Your assignment >> Write out the stretch of lines below that begins at the line with "4. Remove all action" and ends at the line with "or parent components.", including both, exactly as given and nothing more.

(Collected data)
== Segment start ==
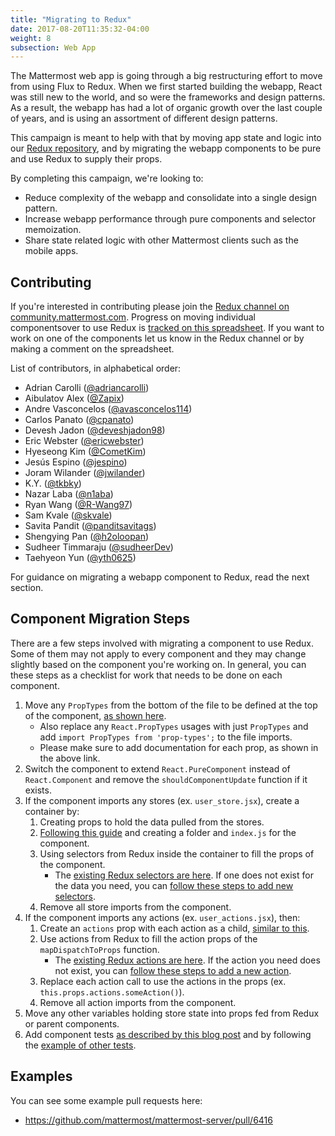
 ```yaml
---
title: "Migrating to Redux"
date: 2017-08-20T11:35:32-04:00
weight: 8
subsection: Web App
---
```


The Mattermost web app is going through a big restructuring effort to move from using Flux to Redux. When we first started building the webapp, React was still new to the world, and so were the frameworks and design patterns. As a result, the webapp has had a lot of organic growth over the last couple of years, and is using an assortment of different design patterns.

This campaign is meant to help with that by moving app state and logic into our [Redux repository](https://github.com/mattermost/mattermost-redux), and by migrating the webapp components to be pure and use Redux to supply their props.

By completing this campaign, we're looking to:

- Reduce complexity of the webapp and consolidate into a single design pattern.
- Increase webapp performance through pure components and selector memoization.
- Share state related logic with other Mattermost clients such as the mobile apps.

## Contributing

If you're interested in contributing please join the [Redux channel on community.mattermost.com](https://community.mattermost.com/core/channels/redux). Progress on moving individual componentsover to use Redux is [tracked on this spreadsheet](https://docs.google.com/spreadsheets/d/1AlFS2F4H74JsONxIS_VNZBxrVJolZxFh7yN46RNCwyg/edit#gid=0). If you want to work on one of the components let us know in the Redux channel or by making a comment on the spreadsheet.

List of contributors, in alphabetical order:

- Adrian Carolli ([@adriancarolli](https://github.com/watadarkstar))
- Aibulatov Alex ([@Zapix](https://github.com/Zapix))
- Andre Vasconcelos ([@avasconcelos114](https://github.com/avasconcelos114))
- Carlos Panato ([@cpanato](https://github.com/cpanato))
- Devesh Jadon ([@deveshjadon98](https://github.com/deveshjadon98))
- Eric Webster ([@ericwebster](https://github.com/QuantumKing))
- Hyeseong Kim ([@CometKim](https://github.com/CometKim))
- Jesús Espino ([@jespino](https://github.com/jespino))
- Joram Wilander ([@jwilander](https://github.com/jwilander))
- K.Y. ([@tkbky](https://github.com/tkbky))
- Nazar Laba ([@n1aba](https://github.com/n1aba))
- Ryan Wang ([@R-Wang97](https://github.com/R-Wang97))
- Sam Kvale ([@skvale](https://github.com/skvale))
- Savita Pandit ([@panditsavitags](https://github.com/panditsavitags))
- Shengying Pan ([@h2oloopan](https://github.com/h2oloopan))
- Sudheer Timmaraju ([@sudheerDev](https://github.com/sudheerDev))
- Taehyeon Yun ([@yth0625](https://github.com/yth0625))

For guidance on migrating a webapp component to Redux, read the next section.

## Component Migration Steps

There are a few steps involved with migrating a component to use Redux. Some of them may not apply to every component and they may change slightly based on the component you're working on. In general, you can these steps as a checklist for work that needs to be done on each component.

1. Move any `PropTypes` from the bottom of the file to be defined at the top of the component, [as shown here](/contribute/webapp/build-component#designing-your-component/).
    - Also replace any `React.PropTypes` usages with just `PropTypes` and add `import PropTypes from 'prop-types';` to the file imports.
    - Please make sure to add documentation for each prop, as shown in the above link.
2. Switch the component to extend `React.PureComponent` instead of `React.Component` and remove the `shouldComponentUpdate` function if it exists.
3. If the component imports any stores (ex. `user_store.jsx`), create a container by:
    1. Creating props to hold the data pulled from the stores.
    2. [Following this guide](/contribute/webapp/build-component#using-a-container/) and creating a folder and `index.js` for the component.
    3. Using selectors from Redux inside the container to fill the props of the component.
        - The [existing Redux selectors are here](https://github.com/mattermost/mattermost-redux/tree/master/src/selectors/entities). If one does not exist for the data you need, you can [follow these steps to add new selectors](/contribute/redux/selectors/).
    4. Remove all store imports from the component.
4. If the component imports any actions (ex. `user_actions.jsx`), then:
    1. Create an `actions` prop with each action as a child, [similar to this](/contribute/webapp/build-component#using-a-container/).
    2. Use actions from Redux to fill the action props of the `mapDispatchToProps` function.
        - The [existing Redux actions are here](https://github.com/mattermost/mattermost-redux/tree/master/src/actions). If the action you need does not exist, you can [follow these steps to add a new action](/contribute/redux/actions/).
    3. Replace each action call to use the actions in the props (ex. `this.props.actions.someAction()`).
    4. Remove all action imports from the component.
5.  Move any other variables holding store state into props fed from Redux or parent components.
6.  Add component tests [as described by this blog post](https://grundleborg.github.io/posts/react-component-testing-in-mattermost/) and by following the [example of other tests](https://github.com/mattermost/mattermost-webapp/tree/master/tests/components).

## Examples

You can see some example pull requests here:

- https://github.com/mattermost/mattermost-server/pull/6416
== Segment end ==
Solution for this exercise >>
    4. Remove all action imports from the component.
5.  Move any other variables holding store state into props fed from Redux or parent components.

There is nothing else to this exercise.